Es un hecho: Madrid está en ruinas (y no me refiero sólo a un plano espiritual). El fenómeno es curioso, muy curioso. No obstante, es un tema tan manido que nos da hasta un nosequé abordarlo y tocarlo como lo vamos a tocar. Pero si es que ya lo decía hasta Miguel Mihura, abriendo el primer capítulo de sus tronchantes memorias:

“Cuando yo estaba a punto de nacer, Madrid no estaba inventado todavía, y hubo que inventarlo precipitadamente para que naciese yo y para que naciese otro señor bajito, cuyo nombre no recuerdo en este momento, y que también quería ser madrileño.

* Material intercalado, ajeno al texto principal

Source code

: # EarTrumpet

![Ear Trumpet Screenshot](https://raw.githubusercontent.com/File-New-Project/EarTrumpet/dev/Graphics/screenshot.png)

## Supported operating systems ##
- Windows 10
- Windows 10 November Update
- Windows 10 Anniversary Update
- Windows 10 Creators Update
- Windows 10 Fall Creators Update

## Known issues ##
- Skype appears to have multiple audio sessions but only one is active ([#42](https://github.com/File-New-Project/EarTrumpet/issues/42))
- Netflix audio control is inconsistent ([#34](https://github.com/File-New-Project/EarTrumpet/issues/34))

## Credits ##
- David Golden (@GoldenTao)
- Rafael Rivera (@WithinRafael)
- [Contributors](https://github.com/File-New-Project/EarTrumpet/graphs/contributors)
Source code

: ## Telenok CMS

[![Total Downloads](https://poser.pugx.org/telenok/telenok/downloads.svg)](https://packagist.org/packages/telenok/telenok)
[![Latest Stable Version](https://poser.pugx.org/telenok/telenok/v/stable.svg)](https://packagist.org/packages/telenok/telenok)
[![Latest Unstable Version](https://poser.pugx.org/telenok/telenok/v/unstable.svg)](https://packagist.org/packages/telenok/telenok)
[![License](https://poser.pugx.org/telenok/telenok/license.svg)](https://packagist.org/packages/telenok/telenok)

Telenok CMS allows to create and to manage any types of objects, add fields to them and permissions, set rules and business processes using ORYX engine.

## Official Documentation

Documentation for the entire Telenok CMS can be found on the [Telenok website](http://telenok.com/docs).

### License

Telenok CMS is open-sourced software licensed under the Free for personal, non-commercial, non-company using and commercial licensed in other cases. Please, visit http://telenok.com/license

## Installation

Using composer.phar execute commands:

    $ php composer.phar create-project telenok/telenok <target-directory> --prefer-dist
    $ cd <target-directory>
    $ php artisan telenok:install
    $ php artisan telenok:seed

La ocurrencia de inventarlo fue de un pastor, llamado Cecilio, que una tarde, cuando paseaba por el campo llevando en brazos a sus ovejas y meciéndolas maternalmente, como entonces hacían los pastores, vio un gran terreno, todo lleno de hoyos, de agujeros, de escombros y de montoncitos de arena.

—Aquí se podría hacer Madrid, para que naciese el señor Mihura y ese otro señor bajito, que nunca me acuerdo cómo se llama, y que también quiere nacer en Madrid —pensó Cecilio.

Y llamó a gritos a otro grupo de pastores, amigos suyos, a los cuales les comunicó su idea, que a todos les pareció maravillosa.

—Efectivamente —dijeron—, Madrid no está inventado todavía y sería un buen negocio inventarlo, porque a la gente lo que le gusta es vivir en Madrid y dejarse de estar en provincias, paseando como una tonta por la calle Nueva o por el Malecón, y venga a bostezar.

—¿Pero no costará demasiado caro? —expuso una oveja, inocente, blanca, llena de ricitos, y con su femenino sentido del ahorro.

—Nada de eso —afirmó Cecilio—. Lo difícil de Madrid es hacerle los agujeros, los hoyos, las cuestas y los montoncitos de arena. Pero como este terreno ya los tiene, lo demás no será complicado.”


Nada más cierto, Madrid no es más que un montón de zanjas y cascotes bautizados con ese nombre. “El escombro es útil”, reza la última campaña institucional, no sin cierta razón perversa. Por eso acudimos de nuevo a la impagable columna de Chispero, un señor opinador donde los haya, un señor de los que reciben, siempre enojados, de doce a dos y de cinco a siete en el despacho de su domicilio particular, para pedirle que nos hable de esas casas encinturadas que arrojan buenamente al arroyo al viandante, y de las tupidas cercas que ocultan los escaparates de ciertos comercios pudibundamente, y de los destripamientos del Metro, y de esas calles que parecen sembradas de tumbas recién abiertas que acabasen de recibir en sus profundos senos los restos mortales de infinidad de ciudadanos abatidos por la peste o el asedio. El asedio de Madrid, que aún continúa, debe de ser...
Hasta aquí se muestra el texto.